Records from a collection
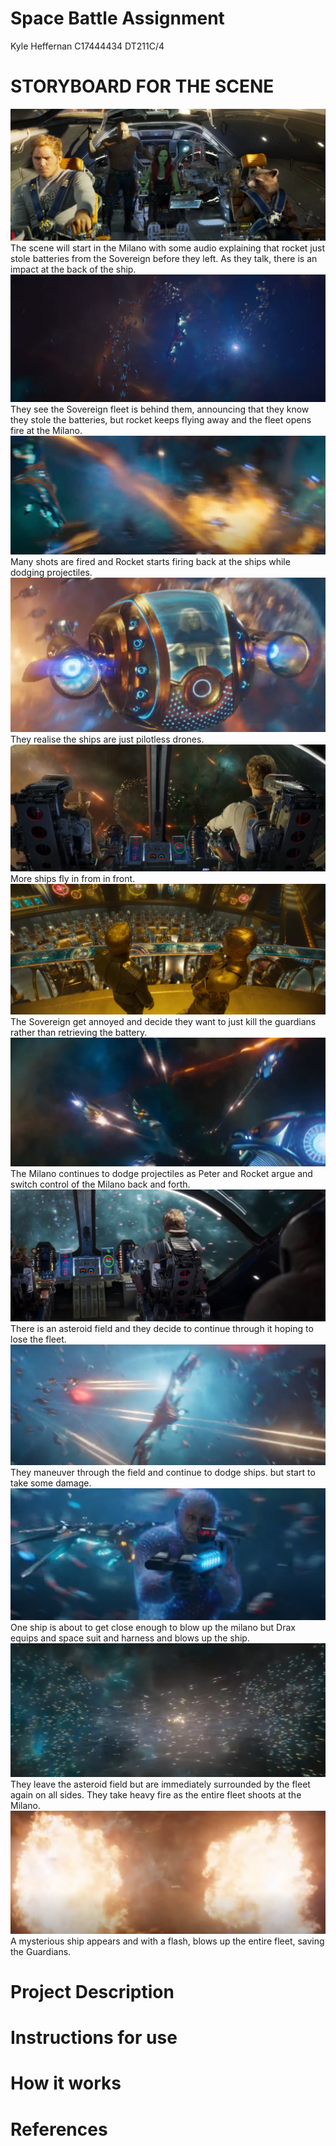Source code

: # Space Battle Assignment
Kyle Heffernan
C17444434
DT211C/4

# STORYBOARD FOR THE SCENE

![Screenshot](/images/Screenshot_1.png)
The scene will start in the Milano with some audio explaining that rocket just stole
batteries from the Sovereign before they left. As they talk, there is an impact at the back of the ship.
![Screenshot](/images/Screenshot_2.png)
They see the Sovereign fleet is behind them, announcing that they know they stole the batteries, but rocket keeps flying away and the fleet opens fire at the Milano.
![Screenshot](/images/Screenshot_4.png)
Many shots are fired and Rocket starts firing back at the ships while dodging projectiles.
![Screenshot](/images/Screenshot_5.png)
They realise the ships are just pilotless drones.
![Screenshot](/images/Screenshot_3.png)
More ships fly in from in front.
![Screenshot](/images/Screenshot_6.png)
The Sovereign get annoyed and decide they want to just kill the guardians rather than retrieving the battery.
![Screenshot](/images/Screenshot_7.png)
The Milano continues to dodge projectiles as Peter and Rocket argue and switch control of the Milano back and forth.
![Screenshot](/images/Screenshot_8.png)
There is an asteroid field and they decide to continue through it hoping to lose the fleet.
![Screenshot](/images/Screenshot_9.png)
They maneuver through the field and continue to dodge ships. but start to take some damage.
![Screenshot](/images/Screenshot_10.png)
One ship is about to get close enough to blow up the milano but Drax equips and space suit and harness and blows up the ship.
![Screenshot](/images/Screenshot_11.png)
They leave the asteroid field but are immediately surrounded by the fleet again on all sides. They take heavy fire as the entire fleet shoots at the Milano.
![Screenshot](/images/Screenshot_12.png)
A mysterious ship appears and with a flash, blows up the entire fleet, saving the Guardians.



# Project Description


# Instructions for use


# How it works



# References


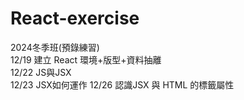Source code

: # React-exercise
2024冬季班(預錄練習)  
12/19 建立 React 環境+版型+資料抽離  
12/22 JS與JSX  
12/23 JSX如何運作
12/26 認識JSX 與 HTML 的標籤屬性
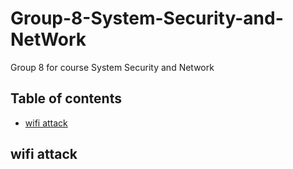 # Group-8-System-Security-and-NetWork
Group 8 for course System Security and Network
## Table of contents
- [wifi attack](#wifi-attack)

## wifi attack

What you have to do:
Every line from the top of the records above to the line with "They see the", inclusive, should be duplicated exactly, minus the pictures.

Worked solution:
Source code

: # Space Battle Assignment
Kyle Heffernan
C17444434
DT211C/4

# STORYBOARD FOR THE SCENE

![Screenshot](/images/Screenshot_1.png)
The scene will start in the Milano with some audio explaining that rocket just stole
batteries from the Sovereign before they left. As they talk, there is an impact at the back of the ship.
![Screenshot](/images/Screenshot_2.png)
They see the Sovereign fleet is behind them, announcing that they know they stole the batteries, but rocket keeps flying away and the fleet opens fire at the Milano.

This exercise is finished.